What is being asked: In the entries below, find every line with the string "activity" and copy it.

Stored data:

╔══

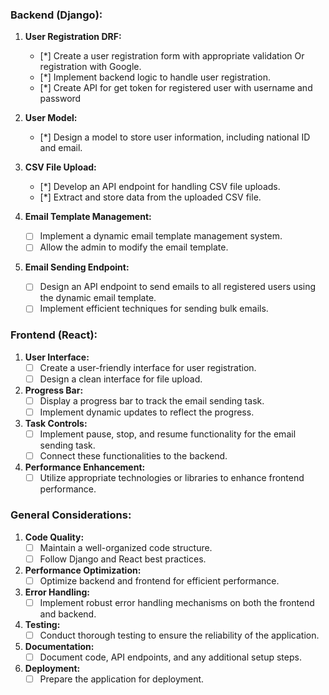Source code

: ### Backend (Django):

1. **User Registration DRF:**
   - [*] Create a user registration form with appropriate validation Or registration with Google.
   - [*] Implement backend logic to handle user registration.
   - [*] Create API for get token for registered user with username and password 


2. **User Model:**
   - [*] Design a model to store user information, including national ID and email.

3. **CSV File Upload:**
   - [*] Develop an API endpoint for handling CSV file uploads.
   - [*] Extract and store data from the uploaded CSV file.

4. **Email Template Management:**
   - [ ] Implement a dynamic email template management system.
   - [ ] Allow the admin to modify the email template.

5. **Email Sending Endpoint:**
   - [ ] Design an API endpoint to send emails to all registered users using the dynamic email template.
   - [ ] Implement efficient techniques for sending bulk emails.

### Frontend (React):

1. **User Interface:**
   - [ ] Create a user-friendly interface for user registration.
   - [ ] Design a clean interface for file upload.

2. **Progress Bar:**
   - [ ] Display a progress bar to track the email sending task.
   - [ ] Implement dynamic updates to reflect the progress.

3. **Task Controls:**
   - [ ] Implement pause, stop, and resume functionality for the email sending task.
   - [ ] Connect these functionalities to the backend.

4. **Performance Enhancement:**
   - [ ] Utilize appropriate technologies or libraries to enhance frontend performance.

### General Considerations:

1. **Code Quality:**
   - [ ] Maintain a well-organized code structure.
   - [ ] Follow Django and React best practices.

2. **Performance Optimization:**
   - [ ] Optimize backend and frontend for efficient performance.

3. **Error Handling:**
   - [ ] Implement robust error handling mechanisms on both the frontend and backend.

4. **Testing:**
   - [ ] Conduct thorough testing to ensure the reliability of the application.

5. **Documentation:**
   - [ ] Document code, API endpoints, and any additional setup steps.

6. **Deployment:**
   - [ ] Prepare the application for deployment.

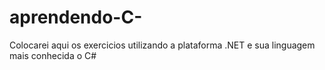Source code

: # aprendendo-C-
Colocarei aqui os exercicios utilizando a plataforma .NET e sua linguagem mais conhecida o C#
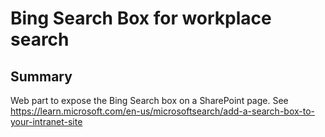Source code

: # Bing Search Box for workplace search

## Summary

Web part to expose the Bing Search box on a SharePoint page. See https://learn.microsoft.com/en-us/microsoftsearch/add-a-search-box-to-your-intranet-site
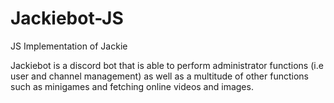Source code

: # Jackiebot-JS
JS Implementation of Jackie

Jackiebot is a discord bot that is able to perform administrator functions (i.e user and channel management) as well as a multitude of other functions such as minigames and fetching online videos and images.

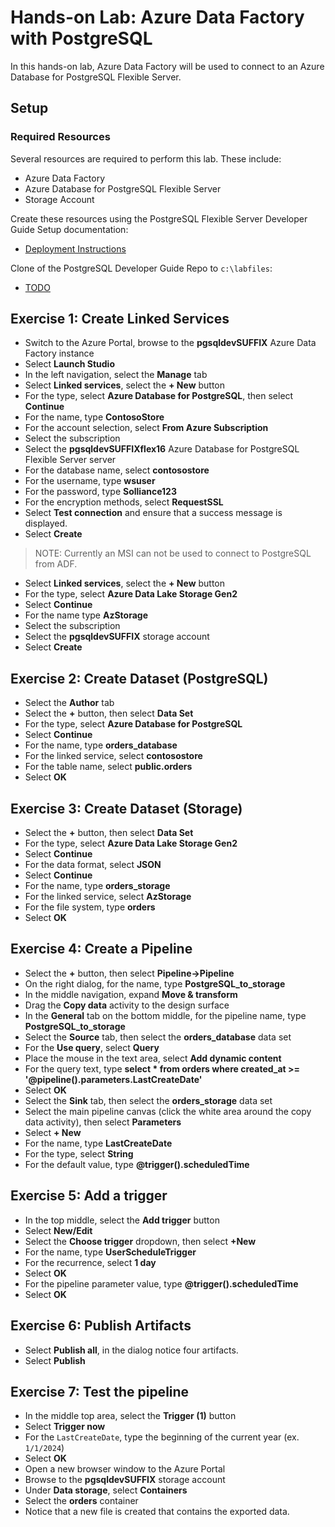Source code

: # Hands-on Lab: Azure Data Factory with PostgreSQL

In this hands-on lab, Azure Data Factory will be used to connect to an Azure Database for PostgreSQL Flexible Server.

## Setup

### Required Resources

Several resources are required to perform this lab. These include:

- Azure Data Factory
- Azure Database for PostgreSQL Flexible Server
- Storage Account

Create these resources using the PostgreSQL Flexible Server Developer Guide Setup documentation:

- [Deployment Instructions](../../../11_03_Setup/00_Template_Deployment_Instructions.md)

Clone of the PostgreSQL Developer Guide Repo to `c:\labfiles`:

- [TODO]()

## Exercise 1: Create Linked Services

- Switch to the Azure Portal, browse to the **pgsqldevSUFFIX** Azure Data Factory instance
- Select **Launch Studio**
- In the left navigation, select the **Manage** tab
- Select **Linked services**, select the **+ New** button
- For the type, select **Azure Database for PostgreSQL**, then select **Continue**
- For the name, type **ContosoStore**
- For the account selection, select **From Azure Subscription**
- Select the subscription
- Select the **pgsqldevSUFFIXflex16** Azure Database for PostgreSQL Flexible Server server
- For the database name, select **contosostore**
- For the username, type **wsuser**
- For the password, type **Solliance123**
- For the encryption methods, select **RequestSSL**
- Select **Test connection** and ensure that a success message is displayed.
- Select **Create**

> NOTE: Currently an MSI can not be used to connect to PostgreSQL from ADF.

- Select **Linked services**, select the **+ New** button
- For the type, select **Azure Data Lake Storage Gen2**
- Select **Continue**
- For the name type **AzStorage**
- Select the subscription
- Select the **pgsqldevSUFFIX** storage account
- Select **Create**

## Exercise 2: Create Dataset (PostgreSQL)

- Select the **Author** tab
- Select the **+** button, then select **Data Set**
- For the type, select **Azure Database for PostgreSQL**
- Select **Continue**
- For the name, type **orders_database**
- For the linked service, select **contosostore**
- For the table name, select **public.orders**
- Select **OK**

## Exercise 3: Create Dataset (Storage)

- Select the **+** button, then select **Data Set**
- For the type, select **Azure Data Lake Storage Gen2**
- Select **Continue**
- For the data format, select **JSON**
- Select **Continue**
- For the name, type **orders_storage**
- For the linked service, select **AzStorage**
- For the file system, type **orders**
- Select **OK**

## Exercise 4: Create a Pipeline

- Select the **+** button, then select **Pipeline->Pipeline**
- On the right dialog, for the name, type **PostgreSQL_to_storage**
- In the middle navigation, expand **Move & transform**
- Drag the **Copy data** activity to the design surface
- In the **General** tab on the bottom middle, for the pipeline name, type **PostgreSQL_to_storage**
- Select the **Source** tab, then select the **orders_database** data set
- For the **Use query**, select **Query**
- Place the mouse in the text area, select **Add dynamic content**
- For the query text, type **select * from orders where created_at >= '@pipeline().parameters.LastCreateDate'**
- Select **OK**
- Select the **Sink** tab, then select the **orders_storage** data set
- Select the main pipeline canvas (click the white area around the copy data activity), then select **Parameters**
- Select **+ New**
- For the name, type **LastCreateDate**
- For the type, select **String**
- For the default value, type **@trigger().scheduledTime**

## Exercise 5: Add a trigger

- In the top middle, select the **Add trigger** button
- Select **New/Edit**
- Select the **Choose trigger** dropdown, then select **+New**
- For the name, type **UserScheduleTrigger**
- For the recurrence, select **1 day**
- Select **OK**
- For the pipeline parameter value, type **@trigger().scheduledTime**
- Select **OK**

## Exercise 6: Publish Artifacts

- Select **Publish all**, in the dialog notice four artifacts.
- Select **Publish**

## Exercise 7: Test the pipeline

- In the middle top area, select the **Trigger (1)** button
- Select **Trigger now**
- For the `LastCreateDate`, type the beginning of the current year (ex. `1/1/2024`)
- Select **OK**
- Open a new browser window to the Azure Portal
- Browse to the **pgsqldevSUFFIX** storage account
- Under **Data storage**, select **Containers**
- Select the **orders** container
- Notice that a new file is created that contains the exported data.
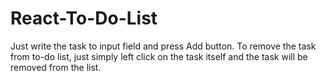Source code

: # React-To-Do-List

Just write the task to input field and press Add button.
To remove the task from to-do list, just simply left click on the task itself and the task will be removed from the list.
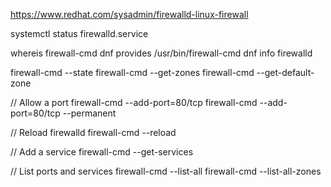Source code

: https://www.redhat.com/sysadmin/firewalld-linux-firewall

systemctl status firewalld.service

whereis firewall-cmd
dnf provides /usr/bin/firewall-cmd
dnf info firewalld


firewall-cmd --state
firewall-cmd --get-zones
firewall-cmd --get-default-zone

// Allow a port
firewall-cmd --add-port=80/tcp
firewall-cmd --add-port=80/tcp --permanent

// Reload firewalld
firewall-cmd --reload


// Add a service
firewall-cmd --get-services


// List ports and services
firewall-cmd --list-all
firewall-cmd --list-all-zones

╚══

Task solution:
- Drag the **Copy data** activity to the design surface
- Select the main pipeline canvas (click the white area around the copy data activity), then select **Parameters**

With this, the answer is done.